Halo: First Strike Retrospective

Part of Forward Unto Dawn’s Hindsight: Halo series. This text piece has a video companion you can view here or embedded below.


Eric Nylund’s Halo: The Fall of Reach, the video game Halo: Combat Evolved, and William C. Dietz’s novelization of said game, The Flood, were all tremendous hits. The Fall of Reach and The Flood were both Publishers Weekly bestsellers. By July 2003, Halo: Combat Evolved had sold 3 million copies worldwide. Combat Evolved was the killer app for the Xbox console. This clearly wasn’t just another video game. Microsoft and Bungie had a potential franchise juggernaut on their hands, and that meant a sequel.

Halo 2‘s development would be notoriously troubled, but while fans waited for the game as its ship date was delayed again and again, there was Halo: First Strike. Eagle-eyed fans first spotted details for the book in May 2003, although its content was at the time unknown. No less than Microsoft’s franchise development group editor Eric Trautmann would take to Halo.bungie.org’s forum to confirm the book’s existence (although, as the name hadn’t yet been approved by Bungie, told fans that the name was a working title and was going to change.)1

Later details revealed that First Strike was to be a new story bridging the gap between Halo: Combat Evolved and Halo 2. Once again, Nylund was returning to pen this book, but the world in which Nylund was writing was a very different one than just two years before. The Master Chief wasn’t just some guy on a box looking intimidating—he was a character that had been fleshed out and explored. Fans had come to love the colorful cast of characters. They had created fan art, fan fiction, spun theories about just what exactly happened at the end of the game, and where Chief and Cortana would end up. (Proving that time is a flat circle, some fans on Halo.Bungie.org’s story discussion page believed that Cortana would be the big bad in Halo 2, having become corrupted by the knowledge she had gained from the Forerunners.) Nylund was stepping back into a universe at once more expansive, and simultaneously more constricting, than the one he had left.

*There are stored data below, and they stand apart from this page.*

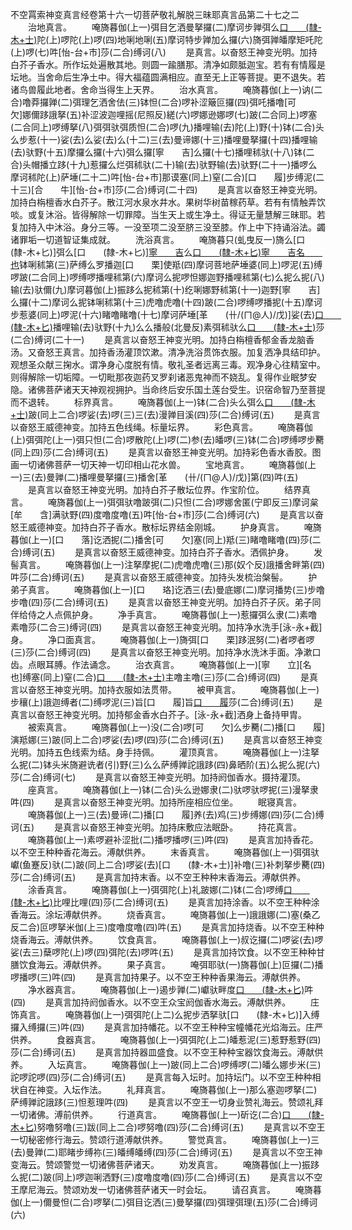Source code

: <!-- { "loadSidebar": true } -->
不空罥索神变真言经卷第十六一切菩萨敬礼解脱三昧耶真言品第二十七之二
　　治地真言。
　　唵旖暮伽(上一)弭目乞洒曼拏攞(二)摩诃步亸弭么[口　　(隸-木+士)](三)陀(上)啰陀(上)啰(四)地唎地唎(五)摩诃特步亸加么攞(六)旖弭亸皤摩矩吒陀(上)啰(七)吽[怡-台+巿]莎(二合)缚诃(八)
　　是真言。以奋怒王神变光明。加持白芥子香水。所作坛处遍散其地。则圆一踰膳那。清净如颇胝迦宝。若有有情履是坛地。当舍命后生净土中。得大福蕴圆满相应。直至无上正等菩提。更不退失。若诸鸟兽履此地者。舍命当得生上天界。
　　治水真言。
　　唵旖暮伽(上一)讷(二合)噜莽攞亸(二)弭理乞洒舍佉(三)钵怛(二合)啰补涩簸叵攞(四)弭吒播噜[可　　欠]娜儞跢誐拏(五)补涩波迦哩摇(尼照反)縒(六)啰娜逊娜啰(七)跛(二合同上)啰塞(二合同上)啰缚拏(八)弭弭驮弭质怛(二合)啰(九)播哩输(去)陀(上)野(十)钵(二合)头么步惹(十一)娑(去)么娑(去)么(十二)三(去)曼谛娜(十三)播哩曼拏攞(十四)播哩输(去)驮野(十五)摩攞么攞(十六)弭么攞[寧　　吉]么攞(十七)播哩秫驮(十八)钵(二合)头帽播立跢(十九)惹攞么烂弭秫驮(二十)输(去)驮野输(去)驮野(二十一)播啰么摩诃秫陀(上)萨埵(二十二)吽[怡-台+巿]那谟塞(同上)窒(二合)[口　　履]步缚泥(二十三)[合　　牛][怡-台+巿]莎(二合)缚诃(二十四)
　　是真言以奋怒王神变光明。加持白栴檀香水白芥子。散江河水泉水井水。果树华树苗稼药草。若有有情触弄饮啖。或复沐浴。皆得解除一切罪障。当生天上或生净土。得证无量慧解三昧耶。若复加持入中沐浴。身分三等。一没至项二没至脐三没至膝。作上中下持诵浴法。蠲诸罪垢一切道智证集成就。
　　洗浴真言。
　　唵旖暮只(虬曳反一)旖么[口　　(隸-木+匕)]弭么[口　　(隸-木+匕)][寧　　吉](宁吉反)么[口　　(隸-木+匕)](二)[寧　　吉](宁立反)[名　　也](名也反)钵唎秫第(三)萨缚么罗播迦[口　　栗]使羝(四)摩诃菩地萨埵婆(同上)啰泥(五)缚啰跛(二合同上)啰缚啰播哩秫第(六)摩诃么抳啰怛娜迦野播哩秫第(七)么抳么抳(八)输(去)驮儞(九)摩诃暮伽(上)振跢么抳秫第(十)纥唎娜野秫第(十一)迦野[寧　　吉]么攞(十二)摩诃么抳钵唎秫第(十三)虎噜虎噜(十四)跛(二合)啰缚啰播抳(十五)摩诃步惹婆(同上)啰泥(十六)睹噜睹噜(十七)摩诃萨埵[革　　(卄/(ㄇ@人)/戊)]娑(去)[口　　(隸-木+匕)](十八)播哩输(去)驮野(十九)么么播般(北曼反)素弭秫驮么[口　　(隸-木+士)](二十)莎(二合)缚诃(二十一)
　　是真言以奋怒王神变光明。加持白栴檀香郁金香龙脑香汤。又奋怒王真言。加持香汤灌顶饮漱。清净洗浴贯饰衣服。加复洒净具结印护。观想圣众献三掬水。谓净身心度脱有情。敬礼圣者远离三毒。观净身心往精室中。则得解除一切垢障。一切毗那夜迦药叉罗刹诸恶鬼神而不娆乱。复得作业眠梦安隐。诸佛菩萨诸天天神观视拥护。当命终后安乐国土莲台受生。识宿命智乃至菩提而不退转。
　　标界真言。
　　唵旖暮伽(上一)钵(二合)头么弭么[口　　(隸-木+士)](二)跛(同上二合)啰娑(去)啰(三)三(去)漫亸目溪(四)莎(二合)缚诃(五)
　　是真言以奋怒王威德神变。加持五色线绳。标量坛界。
　　彩色真言。
　　唵旖暮伽(上)弭弭陀(上一)弭只怛(二合)啰散陀(上)啰(二)参(去)皤啰(三)钵(二合)啰缚啰步臡(同上四)莎(二合)缚诃(五)
　　是真言以奋怒王神变光明。加持彩色香水香胶。图画一切诸佛菩萨一切天神一切印相山花水兽。
　　宝地真言。
　　唵旖暮伽(上一)三(去)曼亸(二)播哩曼拏攞(三)播舍[革　　(卄/(ㄇ@人)/戊)]第(四)吽(五)
　　是真言以奋怒王神变光明。加持白芥子散坛位界。作宝阶位。
　　结界真言。
　　唵旖暮伽(上一)弭弭驮噜跛弭(二)只怛(二合)啰娜舍匿(宁即反三)摩诃枲[牟　　含]满驮野(四)度噜度噜(五)吽[怡-台+巿]莎(二合)缚诃(六)
　　是真言以奋怒王威德神变。加持白芥子香水。散标坛界结金刚城。
　　护身真言。
　　唵旖暮伽(上一)[口　　落]讫洒抳(二)播舍[可　　欠]塞(同上)羝(三)睹噜睹噜(四)莎(二合)缚诃(五)
　　是真言以奋怒王威德神变。加持白芥子香水。洒佩护身。
　　发髻真言。
　　唵旖暮伽(上一)注拏摩抳(二)虎噜虎噜(三)那(奴个反)誐播舍畔第(四)吽莎(二合)缚诃(五)
　　是真言以奋怒王威德神变。加持头发梳治槃髻。
　　护弟子真言。
　　唵旖暮伽(上一)[口　　珞]讫洒三(去)曼底娜(二)摩诃播势(三)步噜步噜(四)莎(二合)缚诃(五)
　　是真言以奋怒王神变光明。加持白芥子灰。弟子同伴给侍之人点佩护身。
　　净手真言。
　　唵旖暮伽(上一)惹攞弭么隶(二)素噜素噜莎(二合三)缚诃(四)
　　是真言以奋怒王神变光明。加持净水洗手[泳-永+截]身。
　　净口面真言。
　　唵旖暮伽(上一)旖弭[口　　栗]跢泯努(二)者啰者啰(三)莎(二合)缚诃(四)
　　是真言以奋怒王神变光明。加持净水洗沐手面。净漱口齿。点眼耳膊。作法诵念。
　　治衣真言。
　　唵旖暮伽(上一)[寧　　立][名　　也]缚塞(同上)窒(二合)[口　　(隸-木+士)](二)主噜主噜(三)莎(二合)缚诃(四)
　　是真言以奋怒王神变光明。加持衣服如法贯带。
　　被甲真言。
　　唵旖暮伽(上一)步穰(上)誐迦缚者(二)缚啰泥(三)旨[口　　履]旨[口　　履](四)莎(二合)缚诃(五)
　　是真言以奋怒王神变光明。加持郁金香水白芥子。[泳-永+截]洒身上备持甲胄。
　　被索真言。
　　唵旖暮伽(上一)没(二合)啰[可　　欠]么步臡(二)播[口　　履]演羝娜(三)跛(同上二合)啰娑(去)啰(四)莎(二合)缚诃(五)
　　是真言以奋怒王神变光明。加持五色线索为结。身手持佩。
　　灌顶真言。
　　唵旖暮伽(上一)注拏么抳(二)钵头米旖避诜者(引)野(三)么么萨缚亸詑誐跢(四)鼻晒阶(五)么抳么抳(六)莎(二合)缚诃(七)
　　是真言以奋怒王神变光明。加持阏伽香水。摄持灌顶。
　　座真言。
　　唵旖暮伽(上一)钵(二合)头么逊娜隶(二)驮啰驮啰抳(三)漫拏隶吽(四)
　　是真言以奋怒王神变光明。加持所座相应位坐。
　　眠寝真言。
　　唵旖暮伽(上一)三(去)曼谛(二)播[口　　履]养(去)鸡(三)步缚娜(四)莎(二合)缚诃(五)
　　是真言以奋怒王神变光明。加持床敷应法眠卧。
　　持花真言。
　　唵旖暮伽(上一)素啰避补涩批(二)播啰播啰(三)吽(四)
　　是真言加持香花。以不空王种种香花海云。溥献供养。
　　末香真言。
　　唵旖暮伽(上一)弭弭驮巘(鱼蹇反)驮(二)跛(同上二合)啰娑(去)[口　　(隸-木+士)]补噜(三)补刺拏步臡(四)莎(二合)缚诃(五)
　　是真言加持末香。以不空王种种末香海云。溥献供养。
　　涂香真言。
　　唵旖暮伽(上一)弭弭陀(上)礼跛娜(二)钵(二合)啰缚[口　　(隸-木+匕)](三)比哩比哩(四)莎(二合)缚诃(五)
　　是真言加持涂香。以不空王种种涂香海云。涂坛溥献供养。
　　烧香真言。
　　唵旖暮伽(上一)誐誐娜(二)塞(桑乙反二合)叵啰拏米伽(上三)度噜度噜(四)吽(五)
　　是真言加持烧香。以不空王种种烧香海云。溥献供养。
　　饮食真言。
　　唵旖暮伽(上一)叔讫攞(二)啰娑(去)啰娑(去三)蘖啰陀(上)啰(四)弭陀(去)啰吽(五)
　　是真言加持饮食。以不空王种种甘膳饮食海云。溥献供养。
　　果子真言。
　　唵弭耶驮(一)旖暮伽(上)叵攞(二)播啰播啰(三)吽(四)
　　是真言加持果子。以不空王种种香果海云。溥献供养。
　　净水器真言。
　　唵旖暮伽(上一)遏步亸(二)巘驮畔度[口　　(隸-木+匕)](三)吽(四)
　　是真言加持阏伽香水。以不空王众宝阏伽香水海云。溥献供养。
　　庄饰真言。
　　唵旖暮伽(上一)弭弭陀(上二)么抳步洒拏驮[口　　(隸-木+匕)]入缚攞入缚攞(三)吽(四)
　　是真言加持幡花。以不空王种种宝幢幡花光焰海云。庄严供养。
　　食器真言。
　　唵旖暮伽(上一)弭弭陀(上二)皤惹泥(三)惹野惹野(四)莎(二合)缚诃(五)
　　是真言加持器皿盛食。以不空王种种宝器饮食海云。溥献供养。
　　入坛真言。
　　唵旖暮伽(上一)跛(同上二合)啰缚啰(二)皤么娜步米(三)詑啰詑啰(四)莎(二合)缚诃(五)
　　是真言每入坛时。加持坛门。以不空王种种相状自在神变。入坛作法。
　　礼拜真言。
　　唵旖暮伽(上一)那么塞迦啰拏(二)萨缚亸詑誐跢(三)怛惹理吽(四)
　　是真言以不空王一切身业赞礼海云。赞颂礼拜一切诸佛。溥前供养。
　　行道真言。
　　唵旖暮伽(上一)斫讫(二合)[口　　(隸-木+匕)](二)努噜努噜(三)跋(同上二合)啰努噜(四)莎(二合)缚诃(五)
　　是真言以不空王一切秘密修行海云。赞颂行道溥献供养。
　　警觉真言。
　　唵旖暮伽(上一)三(去)曼亸(二)耶睹步缚祢(三)皤缚皤缚(四)莎(二合)缚诃(五)
　　是真言以不空王神变海云。赞颂警觉一切诸佛菩萨诸天。
　　劝发真言。
　　唵旖暮伽(上一)振跢么抳(二)跛(同上)啰迦唎洒野(三)度噜度噜(四)莎(二合)缚诃(五)
　　是真言以不空王摩尼海云。赞颂劝发一切诸佛菩萨诸天一时会坛。
　　请召真言。
　　唵旖暮伽(上一)儞曼怛(二合)啰拏(二)弭目讫洒(三)曼拏攞(四)弭理弭理(五)莎(二合)缚诃(六)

The good news was that the brutal seven-week deadline of The Fall of Reach had been replaced with a more expansive sixteen-week window, although Nylund would later recall that despite the extra time First Strike was a tougher book to write. There were more expectations, more lore details to keep track of, and certainly a lot of fan feedback to the first two novels, which Nylund took under consideration.2 As with The Fall of Reach, Nylund passed Trautmann sections of the book as they were completed for an editing and continuity pass, with Trautmann sending them along to the publisher at Del Ray. Trautmann would recall the expanded window to complete the novel as “luxurious”.3

More than the previous book, Nylund had to serve two masters with First Strike—fans of the video game, where Master Chief was seemingly the only Spartan in existence and the conflict with the Covenant revolved around a single ship on a distant ring, and the expanded universe fans, who knew about things like ODSTs and insurrectionists and wondered what happened to the Spartans left behind on the doomed planet of Reach. It also had to avoid colliding with the events of Halo 2, whose story was in constant flux. Perhaps for that reason, First Strike spends a large amount of time rewinding back to the battle for Reach and replaying events. In The Fall of Reach, the eponymous planet barely fell in the last fifth of the book; here, though, Nylund gives a much closer look at the doomed defense of the planet from the perspectives of the Spartans left behind.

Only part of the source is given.